### Required action
A line below contains "for using the**", and a later one contains "timestamp, station name". Repeat both, with every line between them, exactly.

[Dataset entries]
_____

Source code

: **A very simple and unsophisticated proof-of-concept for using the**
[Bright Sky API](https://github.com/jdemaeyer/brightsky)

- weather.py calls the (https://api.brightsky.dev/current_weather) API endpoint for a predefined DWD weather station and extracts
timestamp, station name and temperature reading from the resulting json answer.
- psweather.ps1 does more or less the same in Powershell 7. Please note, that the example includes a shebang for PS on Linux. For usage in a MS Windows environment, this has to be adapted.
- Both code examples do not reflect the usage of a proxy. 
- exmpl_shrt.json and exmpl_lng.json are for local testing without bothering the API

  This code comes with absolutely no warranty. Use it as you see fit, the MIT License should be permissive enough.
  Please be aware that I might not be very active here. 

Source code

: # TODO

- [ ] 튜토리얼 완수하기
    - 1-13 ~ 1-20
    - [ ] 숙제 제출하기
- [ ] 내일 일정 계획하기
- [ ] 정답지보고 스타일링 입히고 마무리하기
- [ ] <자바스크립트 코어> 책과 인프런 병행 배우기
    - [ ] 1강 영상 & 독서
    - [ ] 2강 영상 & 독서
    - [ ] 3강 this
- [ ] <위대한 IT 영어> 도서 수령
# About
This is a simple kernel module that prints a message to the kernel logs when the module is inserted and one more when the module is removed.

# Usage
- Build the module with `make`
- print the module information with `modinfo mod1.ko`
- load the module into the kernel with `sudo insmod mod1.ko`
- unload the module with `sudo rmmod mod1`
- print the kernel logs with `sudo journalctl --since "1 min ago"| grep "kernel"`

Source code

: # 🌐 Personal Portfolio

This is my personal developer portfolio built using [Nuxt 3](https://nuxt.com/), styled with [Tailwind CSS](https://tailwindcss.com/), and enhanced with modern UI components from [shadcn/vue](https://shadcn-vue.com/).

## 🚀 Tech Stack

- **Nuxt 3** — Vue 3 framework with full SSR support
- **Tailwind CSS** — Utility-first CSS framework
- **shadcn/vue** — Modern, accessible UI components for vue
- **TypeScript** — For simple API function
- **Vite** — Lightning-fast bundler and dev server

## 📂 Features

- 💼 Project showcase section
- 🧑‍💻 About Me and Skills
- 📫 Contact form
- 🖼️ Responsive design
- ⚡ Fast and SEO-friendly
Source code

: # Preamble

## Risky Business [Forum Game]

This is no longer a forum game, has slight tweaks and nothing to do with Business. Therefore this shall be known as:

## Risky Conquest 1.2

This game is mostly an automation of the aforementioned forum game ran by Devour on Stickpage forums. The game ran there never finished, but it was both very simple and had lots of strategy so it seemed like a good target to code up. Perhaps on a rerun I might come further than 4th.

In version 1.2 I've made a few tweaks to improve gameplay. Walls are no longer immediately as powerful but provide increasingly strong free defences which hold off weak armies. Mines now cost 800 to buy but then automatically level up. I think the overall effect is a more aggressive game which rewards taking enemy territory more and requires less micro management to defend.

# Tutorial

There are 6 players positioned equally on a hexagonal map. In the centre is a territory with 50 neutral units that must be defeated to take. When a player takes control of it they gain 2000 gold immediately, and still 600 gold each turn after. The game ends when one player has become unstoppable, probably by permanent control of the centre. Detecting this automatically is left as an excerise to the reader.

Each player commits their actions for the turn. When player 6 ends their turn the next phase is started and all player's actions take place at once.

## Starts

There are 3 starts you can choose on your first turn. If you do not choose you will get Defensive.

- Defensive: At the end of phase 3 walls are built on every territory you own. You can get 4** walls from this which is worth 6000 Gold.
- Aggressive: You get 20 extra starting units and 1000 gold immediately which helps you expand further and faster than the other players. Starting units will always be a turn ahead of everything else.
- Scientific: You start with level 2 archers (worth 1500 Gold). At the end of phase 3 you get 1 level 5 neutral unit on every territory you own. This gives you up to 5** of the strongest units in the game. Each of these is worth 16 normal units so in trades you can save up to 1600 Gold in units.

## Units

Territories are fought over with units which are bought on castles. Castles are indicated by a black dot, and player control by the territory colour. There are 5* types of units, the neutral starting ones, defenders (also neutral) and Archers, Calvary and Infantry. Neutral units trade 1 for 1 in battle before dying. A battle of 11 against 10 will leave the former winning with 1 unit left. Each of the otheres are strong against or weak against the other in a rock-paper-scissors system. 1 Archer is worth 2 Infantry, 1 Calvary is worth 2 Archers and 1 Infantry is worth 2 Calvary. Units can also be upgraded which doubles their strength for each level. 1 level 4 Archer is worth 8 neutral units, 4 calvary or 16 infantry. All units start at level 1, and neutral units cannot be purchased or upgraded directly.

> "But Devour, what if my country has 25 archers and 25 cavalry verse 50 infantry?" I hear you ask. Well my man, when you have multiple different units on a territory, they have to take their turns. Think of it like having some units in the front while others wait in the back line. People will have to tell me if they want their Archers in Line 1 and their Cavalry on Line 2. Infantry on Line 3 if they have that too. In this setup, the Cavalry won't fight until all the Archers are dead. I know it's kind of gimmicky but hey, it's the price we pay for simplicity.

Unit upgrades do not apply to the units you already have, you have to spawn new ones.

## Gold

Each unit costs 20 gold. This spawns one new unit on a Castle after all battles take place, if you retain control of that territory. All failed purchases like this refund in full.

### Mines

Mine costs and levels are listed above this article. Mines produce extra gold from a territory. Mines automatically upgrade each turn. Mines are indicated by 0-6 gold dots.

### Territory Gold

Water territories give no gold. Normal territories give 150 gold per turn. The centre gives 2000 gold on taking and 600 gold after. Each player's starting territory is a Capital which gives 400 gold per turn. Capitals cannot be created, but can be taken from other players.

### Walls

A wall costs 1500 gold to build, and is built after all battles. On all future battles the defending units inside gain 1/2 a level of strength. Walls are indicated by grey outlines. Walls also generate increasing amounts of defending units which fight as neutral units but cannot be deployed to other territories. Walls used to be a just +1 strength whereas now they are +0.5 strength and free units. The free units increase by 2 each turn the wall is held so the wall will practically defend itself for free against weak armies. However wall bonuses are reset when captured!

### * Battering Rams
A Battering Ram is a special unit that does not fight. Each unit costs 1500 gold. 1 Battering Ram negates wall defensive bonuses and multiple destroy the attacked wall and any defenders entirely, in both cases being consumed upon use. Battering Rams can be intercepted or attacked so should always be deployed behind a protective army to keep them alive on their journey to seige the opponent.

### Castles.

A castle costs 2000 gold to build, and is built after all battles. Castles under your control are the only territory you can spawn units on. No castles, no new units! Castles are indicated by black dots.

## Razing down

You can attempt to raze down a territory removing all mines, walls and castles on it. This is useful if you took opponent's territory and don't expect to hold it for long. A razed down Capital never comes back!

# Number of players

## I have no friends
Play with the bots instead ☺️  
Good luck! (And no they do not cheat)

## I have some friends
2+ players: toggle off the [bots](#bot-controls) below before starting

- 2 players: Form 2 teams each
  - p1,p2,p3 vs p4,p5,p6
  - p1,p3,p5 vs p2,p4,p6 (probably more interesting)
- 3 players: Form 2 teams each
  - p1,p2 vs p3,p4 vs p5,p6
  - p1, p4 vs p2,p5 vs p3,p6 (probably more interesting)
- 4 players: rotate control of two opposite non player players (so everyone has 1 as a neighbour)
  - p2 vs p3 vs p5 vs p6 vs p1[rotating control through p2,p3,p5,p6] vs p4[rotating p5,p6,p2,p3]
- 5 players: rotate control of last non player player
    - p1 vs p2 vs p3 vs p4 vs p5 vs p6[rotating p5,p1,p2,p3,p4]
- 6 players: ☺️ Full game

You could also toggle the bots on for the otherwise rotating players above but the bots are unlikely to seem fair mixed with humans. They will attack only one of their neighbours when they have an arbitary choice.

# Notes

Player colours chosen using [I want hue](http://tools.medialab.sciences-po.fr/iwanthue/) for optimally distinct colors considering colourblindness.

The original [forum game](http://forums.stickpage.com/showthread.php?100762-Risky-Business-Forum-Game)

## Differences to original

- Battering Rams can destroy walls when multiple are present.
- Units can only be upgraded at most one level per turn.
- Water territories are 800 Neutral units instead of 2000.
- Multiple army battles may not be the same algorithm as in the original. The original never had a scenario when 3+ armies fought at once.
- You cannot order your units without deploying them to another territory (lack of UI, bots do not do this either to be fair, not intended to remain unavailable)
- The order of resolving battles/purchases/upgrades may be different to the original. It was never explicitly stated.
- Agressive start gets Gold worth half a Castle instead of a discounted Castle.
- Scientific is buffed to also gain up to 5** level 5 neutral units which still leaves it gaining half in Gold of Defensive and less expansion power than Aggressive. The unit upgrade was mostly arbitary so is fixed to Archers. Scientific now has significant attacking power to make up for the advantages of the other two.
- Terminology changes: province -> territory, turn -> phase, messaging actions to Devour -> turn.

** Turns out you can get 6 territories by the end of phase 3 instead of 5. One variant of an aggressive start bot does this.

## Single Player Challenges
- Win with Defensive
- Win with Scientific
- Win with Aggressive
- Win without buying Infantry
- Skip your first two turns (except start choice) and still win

_____

### Answer space
: **A very simple and unsophisticated proof-of-concept for using the**
[Bright Sky API](https://github.com/jdemaeyer/brightsky)

- weather.py calls the (https://api.brightsky.dev/current_weather) API endpoint for a predefined DWD weather station and extracts
timestamp, station name and temperature reading from the resulting json answer.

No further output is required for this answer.